§ What is being asked
Leave out the pictures and restate the rest of the data exactly.

§ Data provided
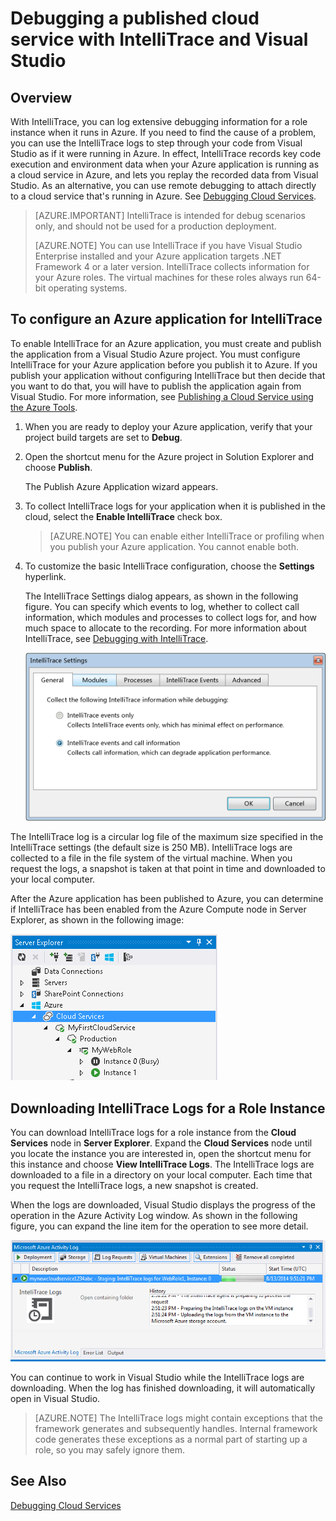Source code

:<properties
    pageTitle="Debugging a published cloud service with IntelliTrace and Visual Studio | Azure"
    description="Debugging a published cloud service with IntelliTrace and Visual Studio"
    services="visual-studio-online"
    documentationcenter="n/a"
    author="TomArcher"
    manager="douge"
    editor="" />
<tags
    ms.assetid="5e6662fc-b917-43ea-bf2b-4f2fc3d213dc"
    ms.service="visual-studio-online"
    ms.devlang="multiple"
    ms.topic="article"
    ms.tgt_pltfrm="multiple"
    ms.workload="na"
    ms.date="11/11/2016"
    wacn.date=""
    ms.author="tarcher" />

# Debugging a published cloud service with IntelliTrace and Visual Studio
## Overview
With IntelliTrace, you can log extensive debugging information for a role instance when it runs in Azure. If you need to find the cause of a problem, you can use the IntelliTrace logs to step through your code from Visual Studio as if it were running in Azure. In effect, IntelliTrace records key code execution and environment data when your Azure application is running as a cloud service in Azure, and lets you replay the recorded data from Visual Studio. As an alternative, you can use remote debugging to attach directly to a cloud service that's running in Azure. See [Debugging Cloud Services](http://go.microsoft.com/fwlink/p/?LinkId=623041).

> [AZURE.IMPORTANT]
> IntelliTrace is intended for debug scenarios only, and should not be used for a production deployment.
> 
> [AZURE.NOTE]
> You can use IntelliTrace if you have Visual Studio Enterprise installed and your Azure application targets .NET Framework 4 or a later version. IntelliTrace collects information for your Azure roles. The virtual machines for these roles always run 64-bit operating systems.
> 
> 

## To configure an Azure application for IntelliTrace
To enable IntelliTrace for an Azure application, you must create and publish the application from a Visual Studio Azure project. You must configure IntelliTrace for your Azure application before you publish it to Azure. If you publish your application without configuring IntelliTrace but then decide that you want to do that, you will have to publish the application again from Visual Studio. For more information, see [Publishing a Cloud Service using the Azure Tools](http://go.microsoft.com/fwlink/p/?LinkId=623012).

1. When you are ready to deploy your Azure application, verify that your project build targets are set to **Debug**.
2. Open the shortcut menu for the Azure project in Solution Explorer and choose **Publish**.
   
    The Publish Azure Application wizard appears.
3. To collect IntelliTrace logs for your application when it is published in the cloud, select the **Enable IntelliTrace** check box.
   
   > [AZURE.NOTE]
   > You can enable either IntelliTrace or profiling when you publish your Azure application. You cannot enable both.
   > 
   > 
4. To customize the basic IntelliTrace configuration, choose the **Settings** hyperlink.
   
    The IntelliTrace Settings dialog appears, as shown in the following figure. You can specify which events to log, whether to collect call information, which modules and processes to collect logs for, and how much space to allocate to the recording. For more information about IntelliTrace, see [Debugging with IntelliTrace](http://go.microsoft.com/fwlink/?LinkId=214468).
   
    ![VST_IntelliTraceSettings](./media/vs-azure-tools-intellitrace-debug-published-cloud-services/IC519063.png)

The IntelliTrace log is a circular log file of the maximum size specified in the IntelliTrace settings (the default size is 250 MB). IntelliTrace logs are collected to a file in the file system of the virtual machine. When you request the logs, a snapshot is taken at that point in time and downloaded to your local computer.

After the Azure application has been published to Azure, you can determine if IntelliTrace has been enabled from the Azure Compute node in Server Explorer, as shown in the following image:

![VST_DeployComputeNode](./media/vs-azure-tools-intellitrace-debug-published-cloud-services/IC744134.png)

## Downloading IntelliTrace Logs for a Role Instance
You can download IntelliTrace logs for a role instance from the **Cloud Services** node in **Server Explorer**. Expand the **Cloud Services** node until you locate the instance you are interested in, open the shortcut menu for this instance and choose **View IntelliTrace Logs**. The IntelliTrace logs are downloaded to a file in a directory on your local computer. Each time that you request the IntelliTrace logs, a new snapshot is created.

When the logs are downloaded, Visual Studio displays the progress of the operation in the Azure Activity Log window. As shown in the following figure, you can expand the line item for the operation to see more detail.

![VST_IntelliTraceDownloadProgress](./media/vs-azure-tools-intellitrace-debug-published-cloud-services/IC745551.png)

You can continue to work in Visual Studio while the IntelliTrace logs are downloading. When the log has finished downloading, it will automatically open in Visual Studio.

> [AZURE.NOTE]
> The IntelliTrace logs might contain exceptions that the framework generates and subsequently handles. Internal framework code generates these exceptions as a normal part of starting up a role, so you may safely ignore them.
> 
> 

## See Also
[Debugging Cloud Services](https://msdn.microsoft.com/zh-cn/library/ee405479.aspx)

§ Output
Source code

:<properties
    pageTitle="Debugging a published cloud service with IntelliTrace and Visual Studio | Azure"
    description="Debugging a published cloud service with IntelliTrace and Visual Studio"
    services="visual-studio-online"
    documentationcenter="n/a"
    author="TomArcher"
    manager="douge"
    editor="" />
<tags
    ms.assetid="5e6662fc-b917-43ea-bf2b-4f2fc3d213dc"
    ms.service="visual-studio-online"
    ms.devlang="multiple"
    ms.topic="article"
    ms.tgt_pltfrm="multiple"
    ms.workload="na"
    ms.date="11/11/2016"
    wacn.date=""
    ms.author="tarcher" />

# Debugging a published cloud service with IntelliTrace and Visual Studio
## Overview
With IntelliTrace, you can log extensive debugging information for a role instance when it runs in Azure. If you need to find the cause of a problem, you can use the IntelliTrace logs to step through your code from Visual Studio as if it were running in Azure. In effect, IntelliTrace records key code execution and environment data when your Azure application is running as a cloud service in Azure, and lets you replay the recorded data from Visual Studio. As an alternative, you can use remote debugging to attach directly to a cloud service that's running in Azure. See [Debugging Cloud Services](http://go.microsoft.com/fwlink/p/?LinkId=623041).

> [AZURE.IMPORTANT]
> IntelliTrace is intended for debug scenarios only, and should not be used for a production deployment.
> 
> [AZURE.NOTE]
> You can use IntelliTrace if you have Visual Studio Enterprise installed and your Azure application targets .NET Framework 4 or a later version. IntelliTrace collects information for your Azure roles. The virtual machines for these roles always run 64-bit operating systems.
> 
> 

## To configure an Azure application for IntelliTrace
To enable IntelliTrace for an Azure application, you must create and publish the application from a Visual Studio Azure project. You must configure IntelliTrace for your Azure application before you publish it to Azure. If you publish your application without configuring IntelliTrace but then decide that you want to do that, you will have to publish the application again from Visual Studio. For more information, see [Publishing a Cloud Service using the Azure Tools](http://go.microsoft.com/fwlink/p/?LinkId=623012).

1. When you are ready to deploy your Azure application, verify that your project build targets are set to **Debug**.
2. Open the shortcut menu for the Azure project in Solution Explorer and choose **Publish**.
   
    The Publish Azure Application wizard appears.
3. To collect IntelliTrace logs for your application when it is published in the cloud, select the **Enable IntelliTrace** check box.
   
   > [AZURE.NOTE]
   > You can enable either IntelliTrace or profiling when you publish your Azure application. You cannot enable both.
   > 
   > 
4. To customize the basic IntelliTrace configuration, choose the **Settings** hyperlink.
   
    The IntelliTrace Settings dialog appears, as shown in the following figure. You can specify which events to log, whether to collect call information, which modules and processes to collect logs for, and how much space to allocate to the recording. For more information about IntelliTrace, see [Debugging with IntelliTrace](http://go.microsoft.com/fwlink/?LinkId=214468).
   
    ![VST_IntelliTraceSettings](./media/vs-azure-tools-intellitrace-debug-published-cloud-services/IC519063.png)

The IntelliTrace log is a circular log file of the maximum size specified in the IntelliTrace settings (the default size is 250 MB). IntelliTrace logs are collected to a file in the file system of the virtual machine. When you request the logs, a snapshot is taken at that point in time and downloaded to your local computer.

After the Azure application has been published to Azure, you can determine if IntelliTrace has been enabled from the Azure Compute node in Server Explorer, as shown in the following image:

![VST_DeployComputeNode](./media/vs-azure-tools-intellitrace-debug-published-cloud-services/IC744134.png)

## Downloading IntelliTrace Logs for a Role Instance
You can download IntelliTrace logs for a role instance from the **Cloud Services** node in **Server Explorer**. Expand the **Cloud Services** node until you locate the instance you are interested in, open the shortcut menu for this instance and choose **View IntelliTrace Logs**. The IntelliTrace logs are downloaded to a file in a directory on your local computer. Each time that you request the IntelliTrace logs, a new snapshot is created.

When the logs are downloaded, Visual Studio displays the progress of the operation in the Azure Activity Log window. As shown in the following figure, you can expand the line item for the operation to see more detail.

![VST_IntelliTraceDownloadProgress](./media/vs-azure-tools-intellitrace-debug-published-cloud-services/IC745551.png)

You can continue to work in Visual Studio while the IntelliTrace logs are downloading. When the log has finished downloading, it will automatically open in Visual Studio.

> [AZURE.NOTE]
> The IntelliTrace logs might contain exceptions that the framework generates and subsequently handles. Internal framework code generates these exceptions as a normal part of starting up a role, so you may safely ignore them.
> 
> 

## See Also
[Debugging Cloud Services](https://msdn.microsoft.com/zh-cn/library/ee405479.aspx)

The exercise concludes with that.